++++ Data for processing ++++

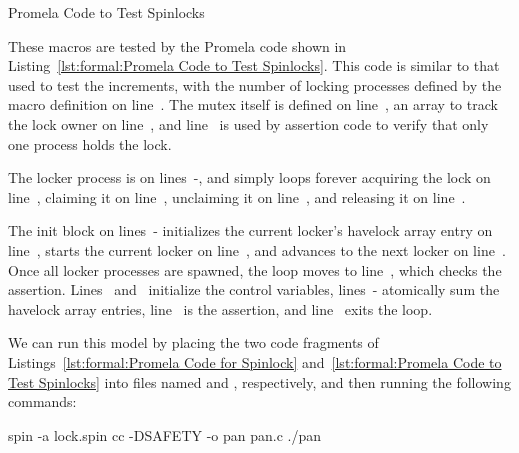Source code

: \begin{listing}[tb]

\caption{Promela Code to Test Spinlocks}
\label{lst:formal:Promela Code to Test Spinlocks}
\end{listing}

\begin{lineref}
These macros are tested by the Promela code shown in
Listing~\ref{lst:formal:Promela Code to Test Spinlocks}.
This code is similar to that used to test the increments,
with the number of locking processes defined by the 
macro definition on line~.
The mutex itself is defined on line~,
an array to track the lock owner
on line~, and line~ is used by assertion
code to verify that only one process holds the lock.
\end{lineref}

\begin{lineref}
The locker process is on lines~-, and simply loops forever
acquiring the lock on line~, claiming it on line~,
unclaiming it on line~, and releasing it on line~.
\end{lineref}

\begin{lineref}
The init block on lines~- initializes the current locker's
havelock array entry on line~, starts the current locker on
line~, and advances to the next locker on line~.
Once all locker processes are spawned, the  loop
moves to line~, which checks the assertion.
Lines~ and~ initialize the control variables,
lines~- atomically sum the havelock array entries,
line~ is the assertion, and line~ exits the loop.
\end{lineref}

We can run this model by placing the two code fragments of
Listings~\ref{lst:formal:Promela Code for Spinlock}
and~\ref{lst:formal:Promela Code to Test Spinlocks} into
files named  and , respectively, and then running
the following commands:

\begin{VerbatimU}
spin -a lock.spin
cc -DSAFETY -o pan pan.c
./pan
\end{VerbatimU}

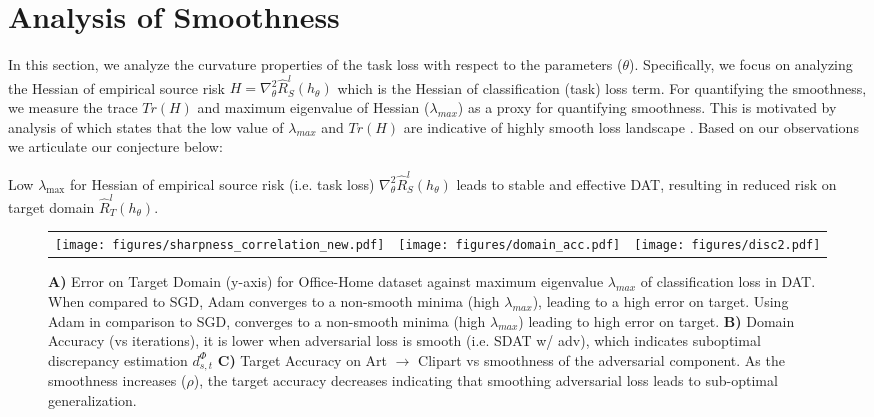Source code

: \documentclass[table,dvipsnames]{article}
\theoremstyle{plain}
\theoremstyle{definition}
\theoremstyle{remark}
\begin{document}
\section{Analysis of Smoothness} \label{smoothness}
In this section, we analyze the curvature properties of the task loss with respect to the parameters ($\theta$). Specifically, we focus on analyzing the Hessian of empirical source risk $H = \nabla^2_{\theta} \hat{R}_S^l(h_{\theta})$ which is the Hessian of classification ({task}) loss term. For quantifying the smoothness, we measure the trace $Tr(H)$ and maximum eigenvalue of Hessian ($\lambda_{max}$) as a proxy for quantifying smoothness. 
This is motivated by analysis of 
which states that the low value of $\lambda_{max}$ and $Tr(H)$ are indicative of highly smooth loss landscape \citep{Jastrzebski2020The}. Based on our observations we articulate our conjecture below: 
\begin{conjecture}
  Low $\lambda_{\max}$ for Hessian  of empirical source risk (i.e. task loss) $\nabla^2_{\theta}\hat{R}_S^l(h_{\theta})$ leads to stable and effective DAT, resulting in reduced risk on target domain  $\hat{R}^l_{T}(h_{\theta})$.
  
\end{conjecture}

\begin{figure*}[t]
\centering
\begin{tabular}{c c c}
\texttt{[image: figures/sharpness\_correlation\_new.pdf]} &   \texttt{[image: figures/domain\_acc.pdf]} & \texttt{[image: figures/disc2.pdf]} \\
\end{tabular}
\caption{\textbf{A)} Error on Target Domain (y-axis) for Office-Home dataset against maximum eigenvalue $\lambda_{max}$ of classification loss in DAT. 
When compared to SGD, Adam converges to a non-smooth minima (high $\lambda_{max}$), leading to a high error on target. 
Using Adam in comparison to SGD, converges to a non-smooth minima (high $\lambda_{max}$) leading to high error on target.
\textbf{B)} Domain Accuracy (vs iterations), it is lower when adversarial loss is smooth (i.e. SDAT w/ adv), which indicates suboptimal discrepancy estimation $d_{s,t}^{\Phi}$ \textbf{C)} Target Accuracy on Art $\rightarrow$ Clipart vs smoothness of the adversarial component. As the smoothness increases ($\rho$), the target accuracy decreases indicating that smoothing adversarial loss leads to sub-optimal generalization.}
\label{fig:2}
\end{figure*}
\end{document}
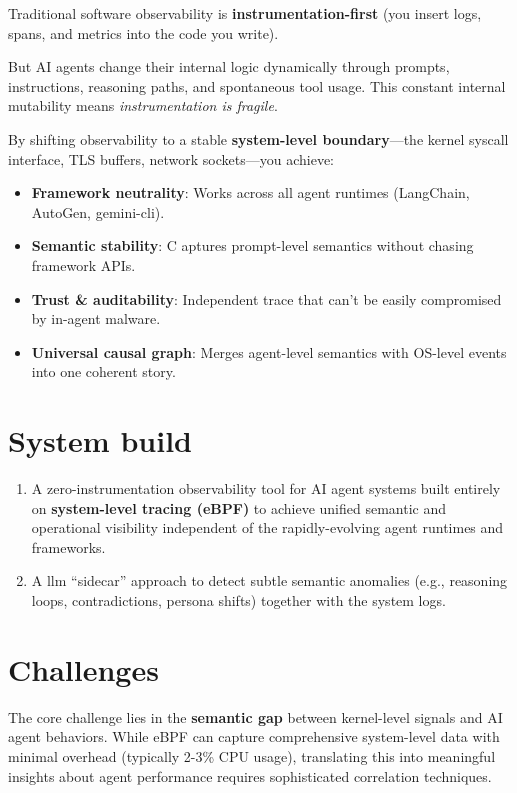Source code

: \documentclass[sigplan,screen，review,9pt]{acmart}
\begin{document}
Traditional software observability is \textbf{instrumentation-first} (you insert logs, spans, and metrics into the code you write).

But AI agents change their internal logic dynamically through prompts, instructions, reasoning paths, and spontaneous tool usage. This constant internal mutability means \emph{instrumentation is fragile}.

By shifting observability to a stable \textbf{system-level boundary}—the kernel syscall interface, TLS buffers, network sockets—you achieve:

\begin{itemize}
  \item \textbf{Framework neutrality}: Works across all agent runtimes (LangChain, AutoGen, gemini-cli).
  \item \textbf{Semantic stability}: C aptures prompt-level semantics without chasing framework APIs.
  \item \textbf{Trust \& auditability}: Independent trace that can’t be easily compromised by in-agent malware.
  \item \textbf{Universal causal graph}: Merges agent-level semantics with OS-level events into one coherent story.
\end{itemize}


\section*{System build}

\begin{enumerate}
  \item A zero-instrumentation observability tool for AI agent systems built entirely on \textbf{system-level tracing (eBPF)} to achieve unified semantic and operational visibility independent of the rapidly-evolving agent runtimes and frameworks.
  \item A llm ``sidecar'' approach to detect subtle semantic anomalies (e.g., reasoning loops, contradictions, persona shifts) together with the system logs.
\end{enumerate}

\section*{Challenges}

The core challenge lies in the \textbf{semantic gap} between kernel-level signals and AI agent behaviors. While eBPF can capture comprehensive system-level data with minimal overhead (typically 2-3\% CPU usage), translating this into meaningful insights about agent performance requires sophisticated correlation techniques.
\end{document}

++++

The task
Nothing but a number is expected: how many lines in the data above hold the word "begin".

Output
12